**Goal of the exercise**
Give back all of the data unchanged. Keep every word as it is.
*** Provided entries Section Begins ***
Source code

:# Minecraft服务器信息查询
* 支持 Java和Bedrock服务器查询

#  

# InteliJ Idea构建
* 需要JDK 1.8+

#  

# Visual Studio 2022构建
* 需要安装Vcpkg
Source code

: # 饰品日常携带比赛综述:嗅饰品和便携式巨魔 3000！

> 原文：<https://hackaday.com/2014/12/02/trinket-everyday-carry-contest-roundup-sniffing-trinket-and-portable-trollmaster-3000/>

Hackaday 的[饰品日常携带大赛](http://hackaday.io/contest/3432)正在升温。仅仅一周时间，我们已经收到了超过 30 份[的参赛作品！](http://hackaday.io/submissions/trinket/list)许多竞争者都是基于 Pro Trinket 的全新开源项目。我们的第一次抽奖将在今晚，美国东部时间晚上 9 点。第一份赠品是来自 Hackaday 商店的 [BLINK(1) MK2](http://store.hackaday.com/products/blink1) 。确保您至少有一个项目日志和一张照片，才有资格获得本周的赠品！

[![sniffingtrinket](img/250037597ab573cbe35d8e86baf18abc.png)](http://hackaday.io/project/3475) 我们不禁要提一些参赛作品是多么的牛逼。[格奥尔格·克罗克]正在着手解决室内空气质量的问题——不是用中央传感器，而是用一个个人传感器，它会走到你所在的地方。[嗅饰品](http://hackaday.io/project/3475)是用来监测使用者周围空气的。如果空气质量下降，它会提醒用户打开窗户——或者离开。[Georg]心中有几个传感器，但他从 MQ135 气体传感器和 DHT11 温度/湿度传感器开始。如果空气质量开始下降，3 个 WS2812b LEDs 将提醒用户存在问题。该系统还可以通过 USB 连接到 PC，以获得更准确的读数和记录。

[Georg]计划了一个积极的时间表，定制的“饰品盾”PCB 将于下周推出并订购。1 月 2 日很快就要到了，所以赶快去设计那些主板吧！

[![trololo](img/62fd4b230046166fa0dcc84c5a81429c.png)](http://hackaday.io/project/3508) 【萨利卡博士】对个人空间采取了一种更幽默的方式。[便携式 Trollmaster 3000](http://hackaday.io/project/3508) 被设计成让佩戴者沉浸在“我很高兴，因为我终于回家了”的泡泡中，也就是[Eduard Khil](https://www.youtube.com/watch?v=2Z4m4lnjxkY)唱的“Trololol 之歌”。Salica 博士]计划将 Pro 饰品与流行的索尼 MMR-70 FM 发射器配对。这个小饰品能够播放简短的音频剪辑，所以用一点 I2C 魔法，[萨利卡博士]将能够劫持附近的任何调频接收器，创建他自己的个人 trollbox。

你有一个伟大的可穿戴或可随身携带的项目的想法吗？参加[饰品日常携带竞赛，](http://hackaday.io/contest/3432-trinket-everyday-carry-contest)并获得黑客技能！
*** Provided entries Section Ends ***
**Task output**
Source code

:# Minecraft服务器信息查询
* 支持 Java和Bedrock服务器查询

#  

# InteliJ Idea构建
* 需要JDK 1.8+

#  

# Visual Studio 2022构建
* 需要安装Vcpkg
Source code

: # 饰品日常携带比赛综述:嗅饰品和便携式巨魔 3000！

> 原文：<https://hackaday.com/2014/12/02/trinket-everyday-carry-contest-roundup-sniffing-trinket-and-portable-trollmaster-3000/>

Hackaday 的[饰品日常携带大赛](http://hackaday.io/contest/3432)正在升温。仅仅一周时间，我们已经收到了超过 30 份[的参赛作品！](http://hackaday.io/submissions/trinket/list)许多竞争者都是基于 Pro Trinket 的全新开源项目。我们的第一次抽奖将在今晚，美国东部时间晚上 9 点。第一份赠品是来自 Hackaday 商店的 [BLINK(1) MK2](http://store.hackaday.com/products/blink1) 。确保您至少有一个项目日志和一张照片，才有资格获得本周的赠品！

[![sniffingtrinket](img/250037597ab573cbe35d8e86baf18abc.png)](http://hackaday.io/project/3475) 我们不禁要提一些参赛作品是多么的牛逼。[格奥尔格·克罗克]正在着手解决室内空气质量的问题——不是用中央传感器，而是用一个个人传感器，它会走到你所在的地方。[嗅饰品](http://hackaday.io/project/3475)是用来监测使用者周围空气的。如果空气质量下降，它会提醒用户打开窗户——或者离开。[Georg]心中有几个传感器，但他从 MQ135 气体传感器和 DHT11 温度/湿度传感器开始。如果空气质量开始下降，3 个 WS2812b LEDs 将提醒用户存在问题。该系统还可以通过 USB 连接到 PC，以获得更准确的读数和记录。

[Georg]计划了一个积极的时间表，定制的“饰品盾”PCB 将于下周推出并订购。1 月 2 日很快就要到了，所以赶快去设计那些主板吧！

[![trololo](img/62fd4b230046166fa0dcc84c5a81429c.png)](http://hackaday.io/project/3508) 【萨利卡博士】对个人空间采取了一种更幽默的方式。[便携式 Trollmaster 3000](http://hackaday.io/project/3508) 被设计成让佩戴者沉浸在“我很高兴，因为我终于回家了”的泡泡中，也就是[Eduard Khil](https://www.youtube.com/watch?v=2Z4m4lnjxkY)唱的“Trololol 之歌”。Salica 博士]计划将 Pro 饰品与流行的索尼 MMR-70 FM 发射器配对。这个小饰品能够播放简短的音频剪辑，所以用一点 I2C 魔法，[萨利卡博士]将能够劫持附近的任何调频接收器，创建他自己的个人 trollbox。

你有一个伟大的可穿戴或可随身携带的项目的想法吗？参加[饰品日常携带竞赛，](http://hackaday.io/contest/3432-trinket-everyday-carry-contest)并获得黑客技能！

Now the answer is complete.